*** Source material Section Begins ***

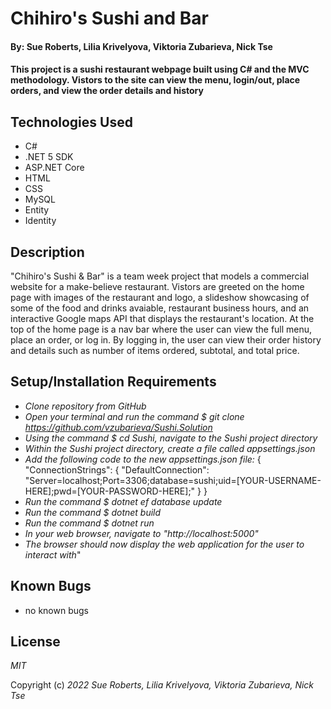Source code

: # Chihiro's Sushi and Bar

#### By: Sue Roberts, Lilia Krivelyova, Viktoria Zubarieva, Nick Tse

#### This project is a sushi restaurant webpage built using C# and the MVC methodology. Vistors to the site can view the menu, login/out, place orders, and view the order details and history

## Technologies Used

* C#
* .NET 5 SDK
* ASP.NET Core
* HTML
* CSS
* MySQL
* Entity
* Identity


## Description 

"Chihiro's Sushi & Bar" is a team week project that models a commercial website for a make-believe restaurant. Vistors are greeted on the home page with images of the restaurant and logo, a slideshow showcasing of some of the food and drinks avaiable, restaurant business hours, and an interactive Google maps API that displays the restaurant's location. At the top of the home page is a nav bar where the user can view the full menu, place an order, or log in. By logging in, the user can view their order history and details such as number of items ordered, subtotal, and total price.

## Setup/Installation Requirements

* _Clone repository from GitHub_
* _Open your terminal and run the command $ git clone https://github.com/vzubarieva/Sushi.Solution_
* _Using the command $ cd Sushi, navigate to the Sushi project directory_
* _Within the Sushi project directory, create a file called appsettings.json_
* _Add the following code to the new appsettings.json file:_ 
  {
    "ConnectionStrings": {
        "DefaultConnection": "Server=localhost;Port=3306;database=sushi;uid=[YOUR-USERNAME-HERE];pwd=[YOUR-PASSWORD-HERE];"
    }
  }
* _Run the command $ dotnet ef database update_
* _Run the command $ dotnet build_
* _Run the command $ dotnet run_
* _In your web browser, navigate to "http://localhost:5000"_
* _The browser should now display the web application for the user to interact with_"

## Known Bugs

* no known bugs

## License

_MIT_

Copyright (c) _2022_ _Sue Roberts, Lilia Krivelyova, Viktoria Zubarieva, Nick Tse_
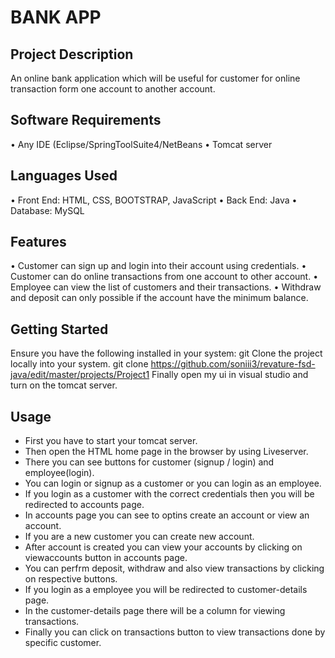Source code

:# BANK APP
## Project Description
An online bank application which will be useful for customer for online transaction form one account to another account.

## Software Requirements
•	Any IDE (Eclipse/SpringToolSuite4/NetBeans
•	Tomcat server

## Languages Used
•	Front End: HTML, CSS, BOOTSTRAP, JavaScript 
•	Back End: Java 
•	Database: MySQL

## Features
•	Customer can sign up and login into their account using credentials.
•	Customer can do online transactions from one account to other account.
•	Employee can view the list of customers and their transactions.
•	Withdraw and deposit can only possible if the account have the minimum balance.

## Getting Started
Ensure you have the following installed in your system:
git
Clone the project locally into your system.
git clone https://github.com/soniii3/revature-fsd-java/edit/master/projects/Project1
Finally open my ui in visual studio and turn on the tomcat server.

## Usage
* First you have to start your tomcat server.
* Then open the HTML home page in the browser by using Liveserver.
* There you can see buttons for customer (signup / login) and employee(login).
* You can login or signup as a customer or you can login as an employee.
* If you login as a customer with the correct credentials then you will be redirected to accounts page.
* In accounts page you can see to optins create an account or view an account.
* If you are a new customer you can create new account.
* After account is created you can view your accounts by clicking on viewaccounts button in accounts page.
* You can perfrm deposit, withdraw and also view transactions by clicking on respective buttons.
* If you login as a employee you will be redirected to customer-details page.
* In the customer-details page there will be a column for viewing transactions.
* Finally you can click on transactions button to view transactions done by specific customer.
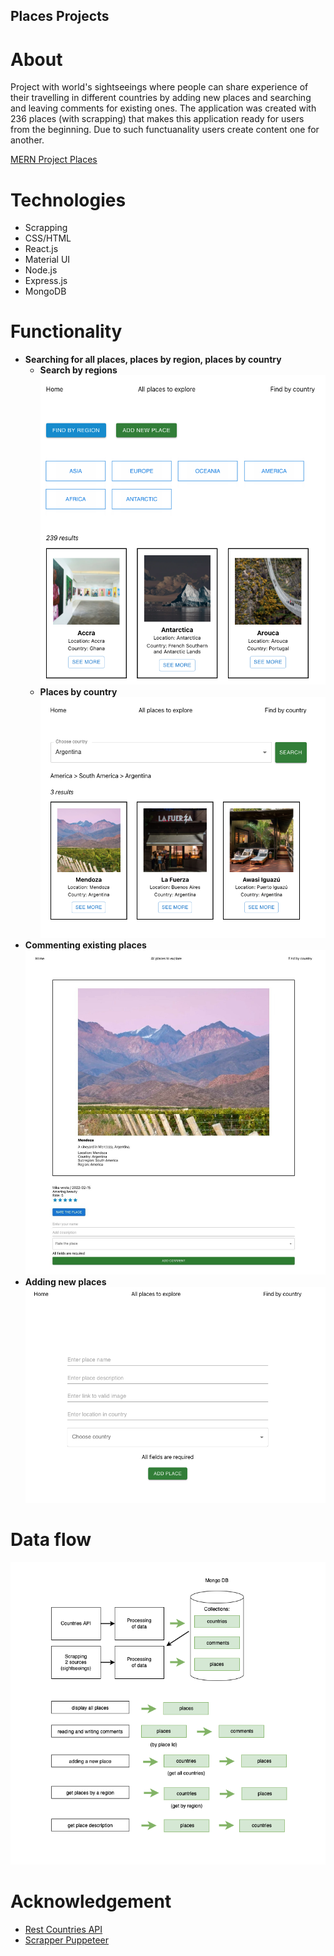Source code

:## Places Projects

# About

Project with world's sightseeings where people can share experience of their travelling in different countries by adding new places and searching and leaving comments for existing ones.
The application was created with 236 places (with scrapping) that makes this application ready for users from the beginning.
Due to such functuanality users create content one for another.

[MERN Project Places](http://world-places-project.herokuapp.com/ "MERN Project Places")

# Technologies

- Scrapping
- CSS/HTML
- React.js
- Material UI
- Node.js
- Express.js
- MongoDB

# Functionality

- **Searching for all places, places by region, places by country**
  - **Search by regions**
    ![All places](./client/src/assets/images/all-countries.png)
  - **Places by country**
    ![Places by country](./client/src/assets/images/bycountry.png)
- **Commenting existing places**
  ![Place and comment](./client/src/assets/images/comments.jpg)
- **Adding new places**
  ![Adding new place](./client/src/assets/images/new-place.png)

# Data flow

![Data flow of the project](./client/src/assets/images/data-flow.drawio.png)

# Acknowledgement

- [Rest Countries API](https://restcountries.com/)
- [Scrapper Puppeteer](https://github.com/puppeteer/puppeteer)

*** Source material Section Ends ***
*** Source material Section Begins ***

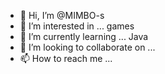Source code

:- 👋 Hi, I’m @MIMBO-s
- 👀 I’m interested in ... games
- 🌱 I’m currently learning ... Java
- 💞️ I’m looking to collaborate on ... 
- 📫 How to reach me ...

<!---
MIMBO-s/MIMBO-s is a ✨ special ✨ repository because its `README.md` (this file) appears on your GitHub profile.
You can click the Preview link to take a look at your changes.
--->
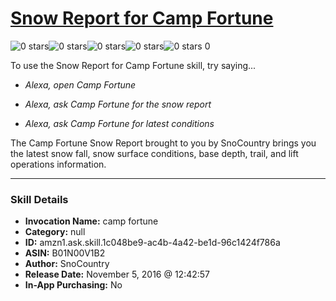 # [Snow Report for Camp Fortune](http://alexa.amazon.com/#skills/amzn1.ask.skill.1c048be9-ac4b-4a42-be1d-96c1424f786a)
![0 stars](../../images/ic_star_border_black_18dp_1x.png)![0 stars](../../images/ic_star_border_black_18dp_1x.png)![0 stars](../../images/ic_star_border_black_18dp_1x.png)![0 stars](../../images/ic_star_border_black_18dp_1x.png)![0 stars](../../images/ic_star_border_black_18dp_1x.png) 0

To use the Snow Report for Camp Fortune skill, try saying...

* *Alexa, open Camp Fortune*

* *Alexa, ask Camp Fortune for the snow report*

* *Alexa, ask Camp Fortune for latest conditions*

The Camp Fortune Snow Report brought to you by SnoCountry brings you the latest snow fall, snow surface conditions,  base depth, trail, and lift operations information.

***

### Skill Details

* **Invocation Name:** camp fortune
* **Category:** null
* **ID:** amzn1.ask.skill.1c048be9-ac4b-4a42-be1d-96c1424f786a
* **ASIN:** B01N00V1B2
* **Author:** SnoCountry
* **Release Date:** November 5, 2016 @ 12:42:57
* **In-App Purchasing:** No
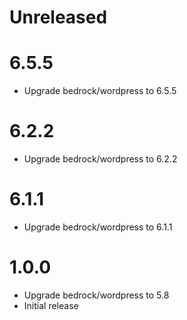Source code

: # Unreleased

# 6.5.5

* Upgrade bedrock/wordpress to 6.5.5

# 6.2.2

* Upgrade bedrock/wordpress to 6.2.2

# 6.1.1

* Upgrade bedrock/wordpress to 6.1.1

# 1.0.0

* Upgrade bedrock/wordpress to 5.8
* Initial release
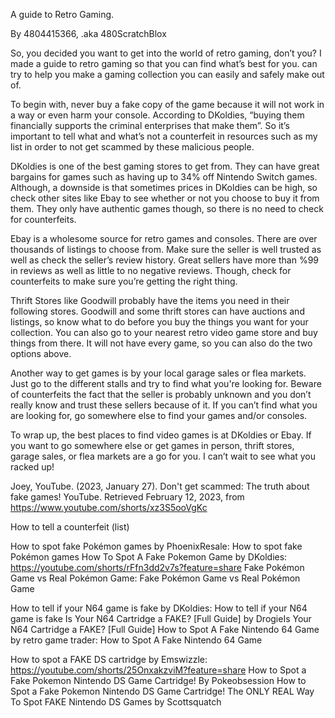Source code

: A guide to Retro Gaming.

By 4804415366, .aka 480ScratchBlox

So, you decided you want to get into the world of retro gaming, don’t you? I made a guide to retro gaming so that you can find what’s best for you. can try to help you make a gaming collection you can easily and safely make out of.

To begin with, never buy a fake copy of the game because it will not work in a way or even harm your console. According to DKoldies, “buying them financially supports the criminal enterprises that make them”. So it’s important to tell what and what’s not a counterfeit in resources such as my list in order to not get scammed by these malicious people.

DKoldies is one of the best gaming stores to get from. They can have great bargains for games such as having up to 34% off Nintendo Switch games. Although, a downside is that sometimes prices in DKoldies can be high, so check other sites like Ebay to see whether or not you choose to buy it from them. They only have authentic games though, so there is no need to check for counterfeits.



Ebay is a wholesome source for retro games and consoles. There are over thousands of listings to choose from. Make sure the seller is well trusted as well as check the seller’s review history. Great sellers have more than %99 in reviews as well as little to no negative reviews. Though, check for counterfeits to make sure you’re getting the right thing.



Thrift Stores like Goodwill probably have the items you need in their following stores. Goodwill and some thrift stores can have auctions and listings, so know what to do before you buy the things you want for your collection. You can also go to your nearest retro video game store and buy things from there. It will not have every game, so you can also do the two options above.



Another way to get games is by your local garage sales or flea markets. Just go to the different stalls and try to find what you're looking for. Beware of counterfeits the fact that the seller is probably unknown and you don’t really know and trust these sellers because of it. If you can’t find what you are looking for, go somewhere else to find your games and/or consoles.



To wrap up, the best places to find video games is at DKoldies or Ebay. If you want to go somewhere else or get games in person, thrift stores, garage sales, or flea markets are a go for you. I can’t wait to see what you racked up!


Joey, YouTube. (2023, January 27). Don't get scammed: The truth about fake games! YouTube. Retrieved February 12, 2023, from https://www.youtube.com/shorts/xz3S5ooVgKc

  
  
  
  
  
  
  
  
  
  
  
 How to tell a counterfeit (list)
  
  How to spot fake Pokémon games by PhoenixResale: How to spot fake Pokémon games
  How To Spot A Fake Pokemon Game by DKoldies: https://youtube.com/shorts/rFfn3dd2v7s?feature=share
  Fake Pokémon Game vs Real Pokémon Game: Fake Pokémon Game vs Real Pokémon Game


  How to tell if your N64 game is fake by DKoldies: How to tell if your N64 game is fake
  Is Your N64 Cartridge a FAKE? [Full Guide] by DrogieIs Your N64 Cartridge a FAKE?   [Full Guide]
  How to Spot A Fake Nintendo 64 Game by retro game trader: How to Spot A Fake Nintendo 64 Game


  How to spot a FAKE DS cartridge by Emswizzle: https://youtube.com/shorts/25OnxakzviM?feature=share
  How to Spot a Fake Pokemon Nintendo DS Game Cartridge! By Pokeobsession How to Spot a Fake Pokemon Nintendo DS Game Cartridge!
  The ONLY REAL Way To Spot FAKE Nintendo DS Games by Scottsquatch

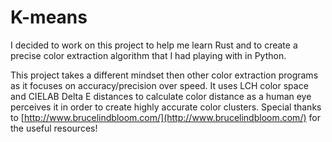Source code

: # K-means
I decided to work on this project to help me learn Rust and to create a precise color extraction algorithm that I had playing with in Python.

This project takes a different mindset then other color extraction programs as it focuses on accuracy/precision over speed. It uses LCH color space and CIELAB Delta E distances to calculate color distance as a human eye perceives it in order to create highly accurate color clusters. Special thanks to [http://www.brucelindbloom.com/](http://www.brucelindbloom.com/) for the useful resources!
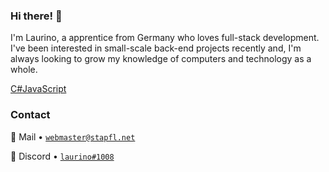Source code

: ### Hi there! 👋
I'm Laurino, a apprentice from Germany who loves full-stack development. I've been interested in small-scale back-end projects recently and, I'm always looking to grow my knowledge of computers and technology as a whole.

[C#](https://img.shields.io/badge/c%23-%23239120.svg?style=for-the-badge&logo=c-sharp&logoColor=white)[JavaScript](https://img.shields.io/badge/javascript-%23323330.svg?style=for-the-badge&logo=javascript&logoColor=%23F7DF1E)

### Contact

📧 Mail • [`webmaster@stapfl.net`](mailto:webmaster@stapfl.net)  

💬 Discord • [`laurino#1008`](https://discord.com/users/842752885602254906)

*** Source material Section Ends ***

What is needed is a verbatim copy of every line in the records above from the one containing "Thrift Stores like" down to the one containing "How to Spot a Fake Pokemon Nintendo DS Game Cartridge! By", both included, and nothing more.

> [Expected output]
Thrift Stores like Goodwill probably have the items you need in their following stores. Goodwill and some thrift stores can have auctions and listings, so know what to do before you buy the things you want for your collection. You can also go to your nearest retro video game store and buy things from there. It will not have every game, so you can also do the two options above.



Another way to get games is by your local garage sales or flea markets. Just go to the different stalls and try to find what you're looking for. Beware of counterfeits the fact that the seller is probably unknown and you don’t really know and trust these sellers because of it. If you can’t find what you are looking for, go somewhere else to find your games and/or consoles.



To wrap up, the best places to find video games is at DKoldies or Ebay. If you want to go somewhere else or get games in person, thrift stores, garage sales, or flea markets are a go for you. I can’t wait to see what you racked up!


Joey, YouTube. (2023, January 27). Don't get scammed: The truth about fake games! YouTube. Retrieved February 12, 2023, from https://www.youtube.com/shorts/xz3S5ooVgKc

  
  
  
  
  
  
  
  
  
  
  
 How to tell a counterfeit (list)
  
  How to spot fake Pokémon games by PhoenixResale: How to spot fake Pokémon games
  How To Spot A Fake Pokemon Game by DKoldies: https://youtube.com/shorts/rFfn3dd2v7s?feature=share
  Fake Pokémon Game vs Real Pokémon Game: Fake Pokémon Game vs Real Pokémon Game


  How to tell if your N64 game is fake by DKoldies: How to tell if your N64 game is fake
  Is Your N64 Cartridge a FAKE? [Full Guide] by DrogieIs Your N64 Cartridge a FAKE?   [Full Guide]
  How to Spot A Fake Nintendo 64 Game by retro game trader: How to Spot A Fake Nintendo 64 Game


  How to spot a FAKE DS cartridge by Emswizzle: https://youtube.com/shorts/25OnxakzviM?feature=share
  How to Spot a Fake Pokemon Nintendo DS Game Cartridge! By Pokeobsession How to Spot a Fake Pokemon Nintendo DS Game Cartridge!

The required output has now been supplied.